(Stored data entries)
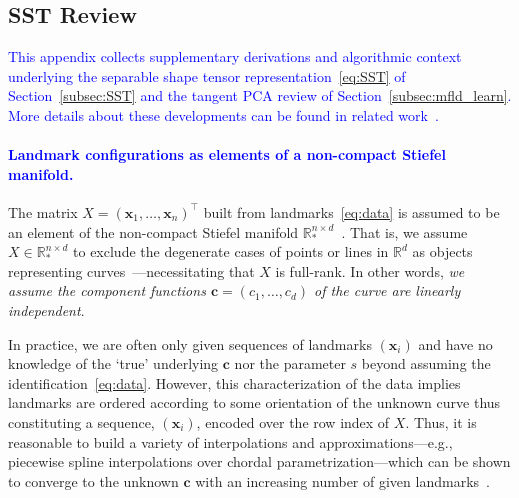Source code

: \documentclass[pdflatex,iicol]{sn-jnl}%
\theoremstyle{thmstyleone}%
\theoremstyle{thmstyletwo}%
\theoremstyle{thmstylethree}%
\begin{document}
\begin{appendices}

\section{SST Review}\label{secA0}
\textcolor{blue}{This appendix collects supplementary derivations and algorithmic context underlying the separable shape tensor representation~\eqref{eq:SST} of Section~\ref{subsec:SST} and the tangent PCA review of Section~\ref{subsec:mfld_learn}. More details about these developments can be found in related work~\cite{grey2023separable}.}

\textcolor{blue}{\paragraph{Landmark configurations as elements of a non-compact Stiefel manifold.}}
The matrix $X = (\boldsymbol{x}_1,\dots,\boldsymbol{x}_n)^{\top}$ built from landmarks~\eqref{eq:data} is assumed to be an element of the non-compact Stiefel manifold $\mathbb{R}^{n \times d}_*$~\cite{absil2008optimization}. That is, we assume $X \in \mathbb{R}^{n \times d}_*$ to exclude the degenerate cases of points or lines in $\mathbb{R}^d$ as objects representing curves~\cite{grey2023separable}---necessitating that $X$ is full-rank. In other words, \textit{we assume the component functions $\boldsymbol{c} = (c_1,\dots,c_d)$ of the curve are linearly independent}.

In practice, we are often only given sequences of landmarks $(\boldsymbol{x}_i)$ and have no knowledge of the `true' underlying $\boldsymbol{c}$ nor the parameter $s$ beyond assuming the identification~\eqref{eq:data}. However, this characterization of the data implies landmarks are ordered according to some orientation of the unknown curve thus constituting a sequence, $(\boldsymbol{x}_i)$, encoded over the row index of $X$. Thus, it is reasonable to build a variety of interpolations and approximations---e.g., piecewise spline interpolations over chordal parametrization---which can be shown to converge to the unknown $\boldsymbol{c}$ with an increasing number of given landmarks~\cite{grey2023separable, floater2005arc}.


\end{appendices}
\end{document}
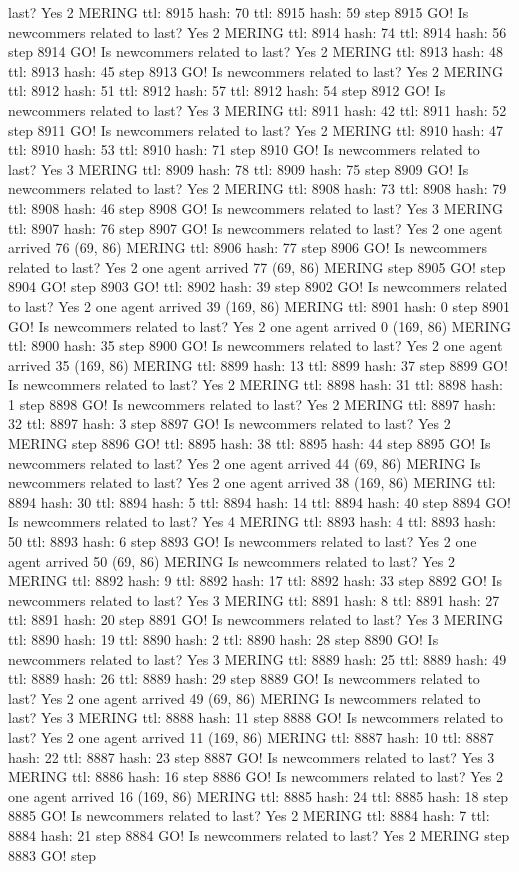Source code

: last? Yes 2 MERING ttl: 8915 hash: 70 ttl: 8915 hash: 59 step 8915 GO! Is newcommers related to last? Yes 2 MERING ttl: 8914 hash: 74 ttl: 8914 hash: 56 step 8914 GO! Is newcommers related to last? Yes 2 MERING ttl: 8913 hash: 48 ttl: 8913 hash: 45 step 8913 GO! Is newcommers related to last? Yes 2 MERING ttl: 8912 hash: 51 ttl: 8912 hash: 57 ttl: 8912 hash: 54 step 8912 GO! Is newcommers related to last? Yes 3 MERING ttl: 8911 hash: 42 ttl: 8911 hash: 52 step 8911 GO! Is newcommers related to last? Yes 2 MERING ttl: 8910 hash: 47 ttl: 8910 hash: 53 ttl: 8910 hash: 71 step 8910 GO! Is newcommers related to last? Yes 3 MERING ttl: 8909 hash: 78 ttl: 8909 hash: 75 step 8909 GO! Is newcommers related to last? Yes 2 MERING ttl: 8908 hash: 73 ttl: 8908 hash: 79 ttl: 8908 hash: 46 step 8908 GO! Is newcommers related to last? Yes 3 MERING ttl: 8907 hash: 76 step 8907 GO! Is newcommers related to last? Yes 2 one agent arrived 76 (69, 86) MERING ttl: 8906 hash: 77 step 8906 GO! Is newcommers related to last? Yes 2 one agent arrived 77 (69, 86) MERING step 8905 GO! step 8904 GO! step 8903 GO! ttl: 8902 hash: 39 step 8902 GO! Is newcommers related to last? Yes 2 one agent arrived 39 (169, 86) MERING ttl: 8901 hash: 0 step 8901 GO! Is newcommers related to last? Yes 2 one agent arrived 0 (169, 86) MERING ttl: 8900 hash: 35 step 8900 GO! Is newcommers related to last? Yes 2 one agent arrived 35 (169, 86) MERING ttl: 8899 hash: 13 ttl: 8899 hash: 37 step 8899 GO! Is newcommers related to last? Yes 2 MERING ttl: 8898 hash: 31 ttl: 8898 hash: 1 step 8898 GO! Is newcommers related to last? Yes 2 MERING ttl: 8897 hash: 32 ttl: 8897 hash: 3 step 8897 GO! Is newcommers related to last? Yes 2 MERING step 8896 GO! ttl: 8895 hash: 38 ttl: 8895 hash: 44 step 8895 GO! Is newcommers related to last? Yes 2 one agent arrived 44 (69, 86) MERING Is newcommers related to last? Yes 2 one agent arrived 38 (169, 86) MERING ttl: 8894 hash: 30 ttl: 8894 hash: 5 ttl: 8894 hash: 14 ttl: 8894 hash: 40 step 8894 GO! Is newcommers related to last? Yes 4 MERING ttl: 8893 hash: 4 ttl: 8893 hash: 50 ttl: 8893 hash: 6 step 8893 GO! Is newcommers related to last? Yes 2 one agent arrived 50 (69, 86) MERING Is newcommers related to last? Yes 2 MERING ttl: 8892 hash: 9 ttl: 8892 hash: 17 ttl: 8892 hash: 33 step 8892 GO! Is newcommers related to last? Yes 3 MERING ttl: 8891 hash: 8 ttl: 8891 hash: 27 ttl: 8891 hash: 20 step 8891 GO! Is newcommers related to last? Yes 3 MERING ttl: 8890 hash: 19 ttl: 8890 hash: 2 ttl: 8890 hash: 28 step 8890 GO! Is newcommers related to last? Yes 3 MERING ttl: 8889 hash: 25 ttl: 8889 hash: 49 ttl: 8889 hash: 26 ttl: 8889 hash: 29 step 8889 GO! Is newcommers related to last? Yes 2 one agent arrived 49 (69, 86) MERING Is newcommers related to last? Yes 3 MERING ttl: 8888 hash: 11 step 8888 GO! Is newcommers related to last? Yes 2 one agent arrived 11 (169, 86) MERING ttl: 8887 hash: 10 ttl: 8887 hash: 22 ttl: 8887 hash: 23 step 8887 GO! Is newcommers related to last? Yes 3 MERING ttl: 8886 hash: 16 step 8886 GO! Is newcommers related to last? Yes 2 one agent arrived 16 (169, 86) MERING ttl: 8885 hash: 24 ttl: 8885 hash: 18 step 8885 GO! Is newcommers related to last? Yes 2 MERING ttl: 8884 hash: 7 ttl: 8884 hash: 21 step 8884 GO! Is newcommers related to last? Yes 2 MERING step 8883 GO! step 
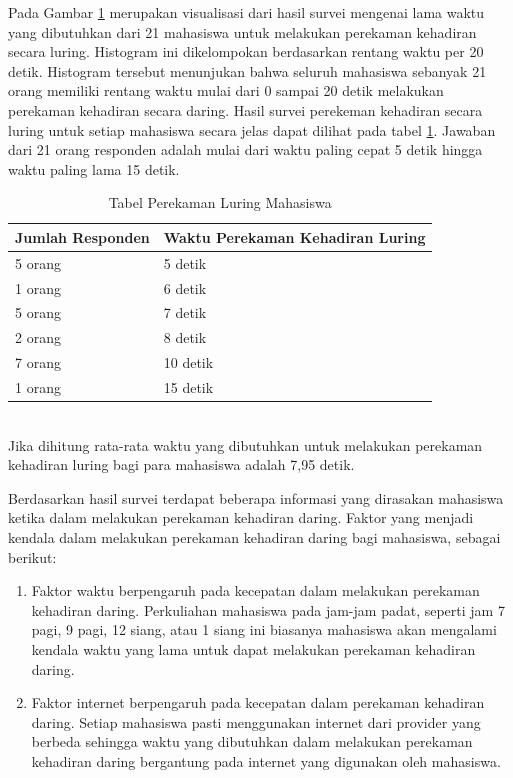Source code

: \begin{enumerate}
\begin{figure}[H]
		\label{fig:LuringMahasiswa}
	\end{figure}
	Pada Gambar \ref{fig:LuringMahasiswa} merupakan visualisasi dari hasil survei mengenai lama waktu yang dibutuhkan dari 21 mahasiswa untuk melakukan perekaman kehadiran secara luring. Histogram ini dikelompokan berdasarkan rentang waktu per 20 detik. Histogram tersebut menunjukan bahwa seluruh mahasiswa sebanyak 21 orang memiliki rentang waktu mulai dari 0 sampai 20 detik melakukan perekaman kehadiran secara daring. Hasil survei perekeman kehadiran secara luring untuk setiap mahasiswa secara jelas dapat dilihat pada tabel \ref{tab:luringMahasiswa}. Jawaban dari 21 orang responden adalah mulai dari waktu paling cepat 5 detik hingga waktu paling lama 15 detik.
	 \begin{table}[ht]			
	  	\caption{Tabel Perekaman Luring Mahasiswa}
	  	\centering
	  	\begin{tabular}{|p{4cm} |p{7cm}|}\hline
	  		Jumlah Responden &  Waktu Perekaman Kehadiran Luring \\ \hline     
	  		5 orang &  5 detik\\ \hline 
	  		1 orang &  6 detik\\ \hline 
	  		5 orang &  7 detik\\ \hline 
	  		2 orang &  8 detik\\ \hline 
	  		7 orang &  10 detik\\ \hline 
	  		1 orang &  15 detik\\ \hline
	  	\end{tabular}
	  	\label{tab:luringMahasiswa}
	 \end{table}\\
	Jika dihitung rata-rata waktu yang dibutuhkan untuk melakukan perekaman kehadiran luring bagi para mahasiswa adalah 7,95 detik.
\end{enumerate}
Berdasarkan hasil survei terdapat beberapa informasi yang dirasakan mahasiswa ketika dalam melakukan perekaman kehadiran daring. Faktor yang menjadi kendala dalam melakukan perekaman kehadiran daring bagi mahasiswa, sebagai berikut:
\begin{enumerate}
	\item Faktor waktu berpengaruh pada kecepatan dalam melakukan perekaman kehadiran daring. Perkuliahan mahasiswa pada jam-jam padat, seperti jam 7 pagi, 9 pagi, 12 siang, atau 1 siang ini biasanya mahasiswa akan mengalami kendala waktu yang lama untuk dapat melakukan perekaman kehadiran daring.
	\item Faktor internet berpengaruh pada kecepatan dalam perekaman kehadiran daring. Setiap mahasiswa pasti menggunakan internet dari provider yang berbeda sehingga waktu yang dibutuhkan dalam melakukan perekaman kehadiran daring bergantung pada internet yang digunakan oleh mahasiswa.
\end{enumerate}

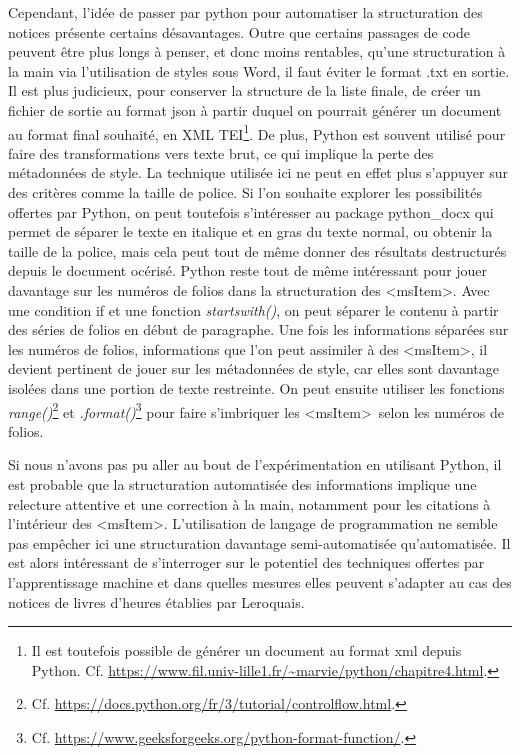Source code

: \documentclass[a4paper,12pt,twoside]{book}
\begin{document}
Cependant, l'idée de passer par python pour automatiser la structuration des notices présente certains désavantages. Outre que certains passages de code peuvent être plus longs à penser, et donc moins rentables, qu'une structuration à la main via l'utilisation de styles sous Word, il faut éviter le format .txt en sortie. Il est plus judicieux, pour conserver la structure de la liste finale, de créer un fichier de sortie au format json à partir duquel on pourrait générer un document au format final souhaité, en XML TEI\footnote{Il est toutefois possible de générer un document au format xml depuis Python. Cf. \url{https://www.fil.univ-lille1.fr/~marvie/python/chapitre4.html}.}. De plus, Python est souvent utilisé pour faire des transformations vers texte brut, ce qui implique la perte des métadonnées de style. La technique utilisée ici ne peut en effet plus s'appuyer sur des critères comme la taille de police. Si l'on souhaite explorer les possibilités offertes par Python, on peut toutefois s'intéresser au package python\_docx qui permet de séparer le texte en italique et en gras du texte normal, ou obtenir la taille de la police, mais cela peut tout de même donner des résultats destructurés depuis le document océrisé. 
Python reste tout de même intéressant pour jouer davantage sur les numéros de folios dans la structuration des \textless msItem\textgreater . Avec une condition \og if\fg{} et une fonction \textit{startswith()}, on peut séparer le contenu à partir des séries de folios en début de paragraphe. Une fois les informations séparées sur les numéros de folios, informations que l'on peut assimiler à des \textless msItem\textgreater , il devient pertinent de jouer sur les métadonnées de style, car elles sont davantage isolées dans une portion de texte restreinte. On peut ensuite utiliser les fonctions \textit{range()}\footnote{Cf. \url{https://docs.python.org/fr/3/tutorial/controlflow.html}.} et \textit{.format()}\footnote{Cf. \url{https://www.geeksforgeeks.org/python-format-function/}.} pour faire s'imbriquer les \textless msItem\textgreater~selon les numéros de folios. 

Si nous n'avons pas pu aller au bout de l'expérimentation en utilisant Python, il est probable que la structuration automatisée des informations implique une relecture attentive et une correction à la main, notamment pour les citations à l'intérieur des \textless msItem\textgreater . L'utilisation de langage de programmation ne semble pas empêcher ici une structuration davantage semi-automatisée qu'automatisée. Il est alors intéressant de s'interroger sur le potentiel des techniques offertes par l'apprentissage machine et dans quelles mesures elles peuvent s'adapter au cas des notices de livres d'heures établies par Leroquais. 
	
\end{document}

**Exercise directions:**
For every line of the data above that contains "hasil", copy that line.

**Result for this exercise:**
	Pada Gambar \ref{fig:LuringMahasiswa} merupakan visualisasi dari hasil survei mengenai lama waktu yang dibutuhkan dari 21 mahasiswa untuk melakukan perekaman kehadiran secara luring. Histogram ini dikelompokan berdasarkan rentang waktu per 20 detik. Histogram tersebut menunjukan bahwa seluruh mahasiswa sebanyak 21 orang memiliki rentang waktu mulai dari 0 sampai 20 detik melakukan perekaman kehadiran secara daring. Hasil survei perekeman kehadiran secara luring untuk setiap mahasiswa secara jelas dapat dilihat pada tabel \ref{tab:luringMahasiswa}. Jawaban dari 21 orang responden adalah mulai dari waktu paling cepat 5 detik hingga waktu paling lama 15 detik.
Berdasarkan hasil survei terdapat beberapa informasi yang dirasakan mahasiswa ketika dalam melakukan perekaman kehadiran daring. Faktor yang menjadi kendala dalam melakukan perekaman kehadiran daring bagi mahasiswa, sebagai berikut:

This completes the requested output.